Buyer of SAM-7 Claims He Was Paid by CIA
Topic 1: Buyer of SAM-7 Claims He Was Paid by CIA
One of the men convicted of selling a SAM-7 surface-to-air missile in Nicaragua, Jorge Ivan Pineda, said he was paid $1,000 by the CIA to buy the weapon and that the whole thing was planned at a meeting in the US embassy in the presence of the US ambassador Barbara Moore on Dec. 23 2004. The head of the Nicaragua Army, Gen. Javier Carrion, said he believes there could be an international campaign to discredit his institution. \
According to Pineda, two former contras were also present at the meeting at the US embassy. These two men went by the names of "Cascabel" and "Arandu" and were the ones who obtained the weapon, which had never been in possession of the Nicaragua Army but was one of 100 SAM-7 missiles that the US government had given to the contras to fight against the Sandinista government in the 1980s. These weapons have never been recovered and apparently are still in the possession of ex-contra fighters in the northern mountains of Nicaragua.
Pineda went on to claim that Silva Clarence, the head of the anti- drug directorate in the National Police force, is really an undercover CIA agent. Those who orchestrated the whole thing, says Pineda, "even asked "Cascabel" and "Arandu" to take a photo of the weapon as proof. This photo would be shown to Bolaños and Moore.
All this comes in the same week that George Bush named John Negroponte as head of the US intelligence services. Negroponte, in his acceptance speech, said that his most important work in this post would be to reform the intelligence services so as to be able to fight with more efficiency in the war against terrorism.
The news was met with horror in Nicaraguan press. The headline in El Nuevo Diario's Feb. 18 edition read "State Terrorist as Supreme Chief Against Terrorism." The article went on to remind readers of the horrors that were carried out against Nicaraguan citizens by the contra forces, funded and trained by the US army in Honduras, and against El Salvador citizens by death squads also funded and trained in Honduras during Negroponte's time as US ambassador to Honduras during the 1980s.

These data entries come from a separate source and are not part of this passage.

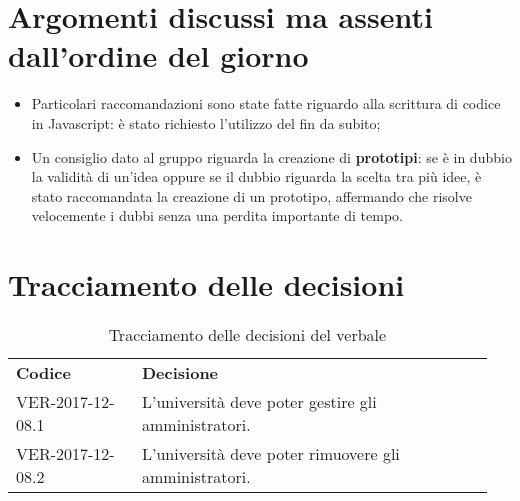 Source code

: \documentclass[VER-2017-12-08.tex]{subfiles}
\begin{document}
\section{Argomenti discussi ma assenti dall'ordine del giorno}
\begin{itemize}
	\item Particolari raccomandazioni sono state fatte riguardo alla scrittura di codice in Javascript: è stato richiesto l'utilizzo del  fin da subito;
	
	\item Un consiglio dato al gruppo riguarda la creazione di \textbf{prototipi}: se è in dubbio la validità di un'idea oppure se il dubbio riguarda la scelta tra più idee, è stato raccomandata la creazione di un prototipo, affermando che risolve velocemente i dubbi senza una perdita importante di tempo.
\end{itemize}
\section{Tracciamento delle decisioni}
\begin{table}[H]
	\begin{center}
		\begin{tabu} to 
			\tableHeaderStyle
			\textbf{Codice} & \textbf{Decisione} \\
			VER-2017-12-08.1 & L'università deve poter gestire gli amministratori. \\
			VER-2017-12-08.2 & L'università deve poter rimuovere gli amministratori. \\
		\end{tabu}
	\caption{Tracciamento delle decisioni del verbale}
	\end{center}
\end{table}
\end{document}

Meanwhile, El Nuevo Diario reported unofficial information suggesting that Washington is planning to replace the current US ambassador to Nicaragua, Barbara Moore, with Paul Travelly who worked in the US embassy in Nicaragua during the government of Violeta Chamorro in the early 1990s.
It is assumed that Washington is discontented with Moore for failing to unite the anti-Sandinista forces in Nicaragua and is concerned that she would be unable to avoid a Sandinista victory in the 2006 general elections. Meanwhile on Feb. 17, President Enrique Bolaños made a speech outside the site where a new $59.2 million mega US embassy is under construction.